The difference between passwd -l and passwd -d

There are two options for canceling a user password in Linux. You can either lock the password login or delete the password altogether. What implications do they have?

Most administrators today would probably set up their servers with SSH access. But if you initially provisioned the server with password authentication, you’ll need to prevent the user you used from logging in.

The passwd program can either lock an account (the -l option) or delete a password for the account (the -d option). What’s the difference?

Locking accounts would prevent users from logging in, but keep their passwords around:

$ sudo passwd -l root

This means you can later unlock these accounts and use them as before. It also means you’ll still need and use passwords for sudo if the password is required (you can configure sudo not to require password, though).

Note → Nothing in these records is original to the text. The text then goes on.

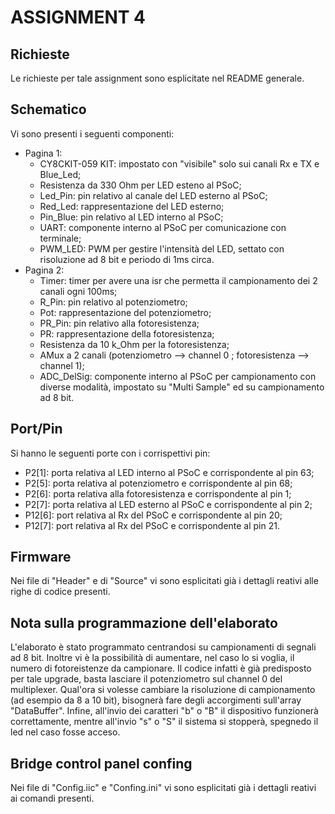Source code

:# ASSIGNMENT 4
## Richieste
Le richieste per tale assignment sono esplicitate nel README generale.


## Schematico
Vi sono presenti i seguenti componenti:
- Pagina 1:
	- CY8CKIT-059 KIT: impostato con "visibile" solo sui canali Rx e TX e Blue_Led;
	- Resistenza da 330 Ohm per LED esteno al PSoC;
	- Led_Pin: pin relativo al canale del LED esterno al PSoC;
	- Red_Led: rappresentazione del LED esterno;
	- Pin_Blue: pin relativo al LED interno al PSoC;
	- UART: componente interno al PSoC per comunicazione con terminale;
	- PWM_LED: PWM per gestire l'intensità del LED, settato con risoluzione ad 8 bit e periodo di 1ms circa.
- Pagina 2:
	- Timer: timer per avere una isr che permetta il campionamento dei 2 canali ogni 100ms;
	- R_Pin: pin relativo al potenziometro;
	- Pot: rappresentazione del potenziometro;
	- PR_Pin: pin relativo alla fotoresistenza;
	- PR: rappresentazione della fotoresistenza;
	- Resistenza da 10 k_Ohm per la fotoresistenza;
	- AMux a 2 canali (potenziometro --> channel 0 ; fotoresistenza --> channel 1);
	- ADC_DelSig: componente interno al PSoC per campionamento con diverse modalità, impostato su "Multi Sample" ed su
			   campionamento ad 8 bit.


## Port/Pin
Si hanno le seguenti porte con i corrispettivi pin:
- P2[1]: porta relativa al LED interno al PSoC e corrispondente al pin 63;
- P2[5]: porta relativa al potenziometro e corrispondente al pin 68;
- P2[6]: porta relativa alla fotoresistenza e corrispondente al pin 1;
- P2[7]: porta relativa al LED esterno al PSoC e corrispondente al pin 2;
- P12[6]: port relativa al Rx del PSoC e corrispondente al pin 20;
- P12[7]: port relativa al Rx del PSoC e corrispondente al pin 21.


## Firmware
Nei file di "Header" e di "Source" vi sono esplicitati già i dettagli reativi alle righe di codice presenti.


## Nota sulla programmazione dell'elaborato
L'elaborato è stato programmato centrandosi su campionamenti di segnali ad 8 bit. Inoltre vi è la possibilità di aumentare,
nel caso lo si voglia, il numero di fotoreistenze da campionare. Il codice infatti è già predisposto per tale upgrade, basta
lasciare il potenziometro sul channel 0 del multiplexer. Qual'ora si volesse cambiare la risoluzione di campionamento (ad
esempio da 8 a 10 bit), bisognerà fare degli accorgimenti sull'array "DataBuffer".
Infine, all'invio dei caratteri "b" o "B" il dispositivo funzionerà correttamente, mentre all'invio "s" o "S" il sistema
si stopperà, spegnedo il led nel caso fosse acceso.


## Bridge control panel confing
Nei file di "Config.iic" e "Confing.ini" vi sono esplicitati già i dettagli reativi ai comandi presenti.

Removing the password, on the other hand, completely removes the password and removes the unnecessary lock if present:

$ sudo passwd -d root

Users without passwords won’t be require to input password on logging. If they are configured to use sudo, they can do that without password, too (even if password is required by sudo).

As for the SSH access, locked accounts cannot log in and logging of passwordless accounts depends on the PermitEmptyPasswords directive in /etc/ssh/sshd_config (location on Fedora-based systems). If set to yes, users can login without issues. If set to no or if the password authentication is disabled alltogether, then they won’t be able to log in (this should be default).